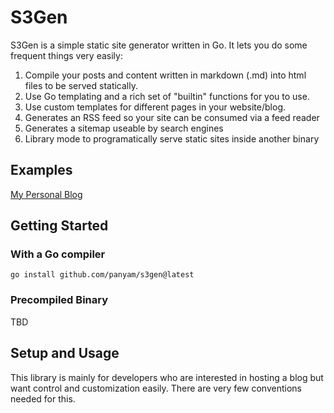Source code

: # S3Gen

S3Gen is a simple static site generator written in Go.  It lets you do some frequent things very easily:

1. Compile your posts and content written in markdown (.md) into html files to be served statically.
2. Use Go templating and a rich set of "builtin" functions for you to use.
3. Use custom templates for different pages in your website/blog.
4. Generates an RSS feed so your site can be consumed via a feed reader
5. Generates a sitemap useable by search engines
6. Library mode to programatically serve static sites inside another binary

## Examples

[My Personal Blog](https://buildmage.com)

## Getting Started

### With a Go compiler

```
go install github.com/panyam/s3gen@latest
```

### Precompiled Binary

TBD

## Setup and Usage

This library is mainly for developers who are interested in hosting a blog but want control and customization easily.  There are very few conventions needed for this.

═══

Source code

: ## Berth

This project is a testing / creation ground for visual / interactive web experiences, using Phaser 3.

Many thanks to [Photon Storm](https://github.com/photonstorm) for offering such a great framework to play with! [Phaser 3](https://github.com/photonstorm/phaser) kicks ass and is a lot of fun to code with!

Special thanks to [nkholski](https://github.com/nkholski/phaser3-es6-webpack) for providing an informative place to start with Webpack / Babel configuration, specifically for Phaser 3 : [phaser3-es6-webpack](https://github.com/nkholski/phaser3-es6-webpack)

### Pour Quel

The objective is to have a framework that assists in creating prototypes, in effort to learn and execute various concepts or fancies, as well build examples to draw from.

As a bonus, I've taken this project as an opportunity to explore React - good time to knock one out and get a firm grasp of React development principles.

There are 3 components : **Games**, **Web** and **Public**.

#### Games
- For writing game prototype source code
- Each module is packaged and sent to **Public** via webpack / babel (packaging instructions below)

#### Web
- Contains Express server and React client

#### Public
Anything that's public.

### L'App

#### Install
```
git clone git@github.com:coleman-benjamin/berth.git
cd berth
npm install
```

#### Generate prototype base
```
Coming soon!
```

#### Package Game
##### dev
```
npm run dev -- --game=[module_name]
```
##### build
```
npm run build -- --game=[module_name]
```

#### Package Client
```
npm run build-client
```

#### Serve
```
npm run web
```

═══

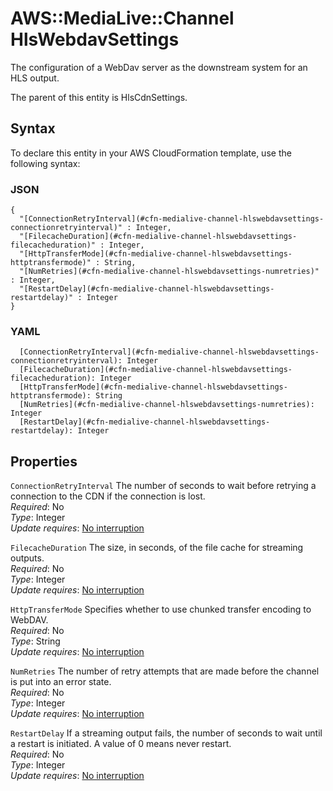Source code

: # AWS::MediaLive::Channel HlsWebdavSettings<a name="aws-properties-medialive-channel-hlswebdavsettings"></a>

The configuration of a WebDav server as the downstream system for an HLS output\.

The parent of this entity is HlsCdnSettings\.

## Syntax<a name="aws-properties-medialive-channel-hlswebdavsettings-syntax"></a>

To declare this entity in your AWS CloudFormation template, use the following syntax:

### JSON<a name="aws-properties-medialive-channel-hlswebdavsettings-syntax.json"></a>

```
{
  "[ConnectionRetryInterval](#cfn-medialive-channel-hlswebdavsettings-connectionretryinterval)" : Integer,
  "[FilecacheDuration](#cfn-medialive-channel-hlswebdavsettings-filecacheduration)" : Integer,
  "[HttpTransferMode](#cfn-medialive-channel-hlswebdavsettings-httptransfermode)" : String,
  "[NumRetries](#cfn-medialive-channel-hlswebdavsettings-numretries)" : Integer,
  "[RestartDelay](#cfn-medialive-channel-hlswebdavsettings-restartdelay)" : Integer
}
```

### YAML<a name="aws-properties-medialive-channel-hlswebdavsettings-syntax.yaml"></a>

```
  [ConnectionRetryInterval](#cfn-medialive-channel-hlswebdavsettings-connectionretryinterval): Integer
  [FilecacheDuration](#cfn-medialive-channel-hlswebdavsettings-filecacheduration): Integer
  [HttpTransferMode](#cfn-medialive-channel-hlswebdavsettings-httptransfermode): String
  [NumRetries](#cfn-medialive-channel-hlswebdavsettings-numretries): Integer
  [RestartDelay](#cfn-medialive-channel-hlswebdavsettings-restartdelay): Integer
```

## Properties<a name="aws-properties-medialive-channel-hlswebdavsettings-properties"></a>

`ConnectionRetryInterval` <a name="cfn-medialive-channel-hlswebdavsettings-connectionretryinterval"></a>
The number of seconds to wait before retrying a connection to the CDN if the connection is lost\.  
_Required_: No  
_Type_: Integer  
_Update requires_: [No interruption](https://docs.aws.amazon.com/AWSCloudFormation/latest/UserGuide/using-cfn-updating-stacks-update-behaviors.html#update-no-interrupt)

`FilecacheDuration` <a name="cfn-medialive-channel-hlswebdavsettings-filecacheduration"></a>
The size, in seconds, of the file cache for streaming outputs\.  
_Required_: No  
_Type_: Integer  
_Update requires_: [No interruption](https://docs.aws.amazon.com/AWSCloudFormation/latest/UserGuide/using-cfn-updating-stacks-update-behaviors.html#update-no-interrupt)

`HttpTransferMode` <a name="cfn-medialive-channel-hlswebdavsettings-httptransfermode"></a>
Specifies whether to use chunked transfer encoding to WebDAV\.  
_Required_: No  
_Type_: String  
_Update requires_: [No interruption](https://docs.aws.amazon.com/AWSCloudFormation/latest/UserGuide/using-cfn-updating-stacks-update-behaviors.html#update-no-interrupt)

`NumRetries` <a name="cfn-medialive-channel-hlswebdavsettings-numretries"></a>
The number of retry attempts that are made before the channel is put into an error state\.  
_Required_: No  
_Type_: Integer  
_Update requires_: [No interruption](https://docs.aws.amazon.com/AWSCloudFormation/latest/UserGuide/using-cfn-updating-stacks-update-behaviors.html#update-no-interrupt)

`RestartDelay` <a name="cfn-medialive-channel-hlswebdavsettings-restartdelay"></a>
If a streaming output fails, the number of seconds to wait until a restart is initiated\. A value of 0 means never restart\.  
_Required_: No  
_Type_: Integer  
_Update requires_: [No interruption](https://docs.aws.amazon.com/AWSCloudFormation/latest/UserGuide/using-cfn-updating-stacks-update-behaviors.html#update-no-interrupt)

═══

_Goal of the exercise_
Out of the material above, gather each line where "very" appears.

_Response to this task_
S3Gen is a simple static site generator written in Go.  It lets you do some frequent things very easily:
This library is mainly for developers who are interested in hosting a blog but want control and customization easily.  There are very few conventions needed for this.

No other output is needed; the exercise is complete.